ONLY GOD FORGIVES est beaucoup plus sombre que le film précédent de Nicolas Winding Refn. On a aussi l'impression qu'il s'agit d'un anti-DRIVE. Etait-ce l'intention pour la musique également ?
C.M : En effet, je pense. Nicolas a souvent évoqué ce film comme "un film d'horreur". Il voulait que la musique paraisse plus comme une bande son d'un film d'horreur. Il n'y a pas comme dans DRIVE ce psychopathe qu'on a envie d'aimer avec des valeurs familiales. Il n'y a pas du tout de romance.
Quelle était l'intention musicale pour ONLY GOD FORGIVES ?
C.M : Refn a fait référence au film THE DAY THE EARTH STOOD STILL (1954, musique de Bernard Herrmann). Il voulait une musique de science-fiction. Je pensais que ce n'était pas possible pour moi de faire exactement la même chose que Herrmann.
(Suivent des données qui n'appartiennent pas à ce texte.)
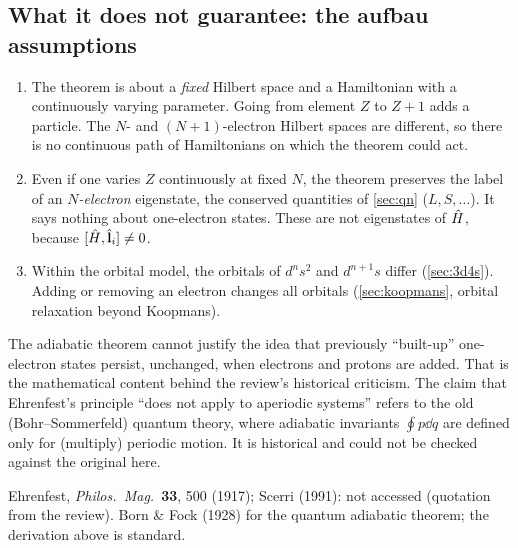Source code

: \subsection{What it does not guarantee: the aufbau assumptions}
\begin{enumerate}
  \item The theorem is about a \emph{fixed} Hilbert space and a Hamiltonian with a continuously varying
        parameter. Going from element $Z$ to $Z+1$ adds a particle. The $N$- and $(N+1)$-electron Hilbert
        spaces are different, so there is no continuous path of Hamiltonians on which the theorem could act.
  \item Even if one varies $Z$ continuously at fixed $N$, the theorem preserves the label of an
        \emph{$N$-electron} eigenstate, the conserved quantities of \cref{sec:qn} ($L,S,\dots$). It says nothing about
        one-electron states. These are not eigenstates of $\Hop$, because $[\Hop,\hat{\mathbf l}_i]\ne0$.
  \item Within the orbital model, the orbitals of $d^ns^2$ and $d^{n+1}s$ differ (\cref{sec:3d4s}). Adding or removing
        an electron changes all orbitals (\cref{sec:koopmans}, orbital relaxation beyond Koopmans).
\end{enumerate}
\begin{resultbox}
The adiabatic theorem cannot justify the idea that previously ``built-up'' one-electron states persist,
unchanged, when electrons and protons are added. That is the mathematical content behind the review's
historical criticism. The claim that Ehrenfest's principle ``does not apply to aperiodic systems'' refers
to the old (Bohr--Sommerfeld) quantum theory, where adiabatic invariants $\oint p\dd q$ are defined only
for (multiply) periodic motion. It is historical and could not be checked against the original here.
\end{resultbox}
\begin{sourcebox}
Ehrenfest, \emph{Philos.\ Mag.}\ \textbf{33}, 500 (1917); Scerri (1991): not accessed (quotation from the review).
Born \& Fock (1928) for the quantum adiabatic theorem; the derivation above is standard.
\end{sourcebox}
Donc j'espère avoir échoué dans cette imitation d'une manière intéressante. Contrairement à DRIVE, il m'a appelé cette fois-ci à l'étape du scénario. Pour DRIVE je pense qu'au départ Nicolas ne voulait pas de musique originale mais uniquement des chansons pré-existantes. Puis on est devenu amis, et il a su qu'il me voulait pour son prochain film.
Qu'est-ce qui vous a inspiré pour la musique de ONLY GOD FORGIVES ? Le scénario ou les images ?
C.M : Regarder les images du film m'a beaucoup inspiré mais c'est aussi discuter avec le réalisateur. Nicolas a beaucoup d'idées, et j'en ai quelques-unes moi-même. Mon idée était d'essayer de combiner la musique des années 50 de Bernard Herrmann et les chansons Thaïlandaises. Avec un peu de Kraftwerk, de Philip Glass, et de Wagner aussi.
Dans le disque de ONLY GOD FORGIVES, disponible, on peut lire dans le tracklist le nom de Grégory Tripi, qui est cette personne ?
C.M : Grégory Tripi (ainsi que Mac Quayle) sont deux personnes qui vivent en Californie près de là où j'habite. Ce sont des musiciens avec qui j'ai collaboré sur mes douze derniers films et avec lesquels j'écris mes musiques.
C'est un moyen, après avoir quitté les Red Hot Chili Peppers, de retrouver un groupe ?
C.M : Oui, je suis parti des Red Hot Chili Peppers parce que je ne supportais plus de travailler avec certaines personnes. Après 25 ans de solitude, j'ai décidé de re-travailler avec des humains, et cela apporte beaucoup à ma musique.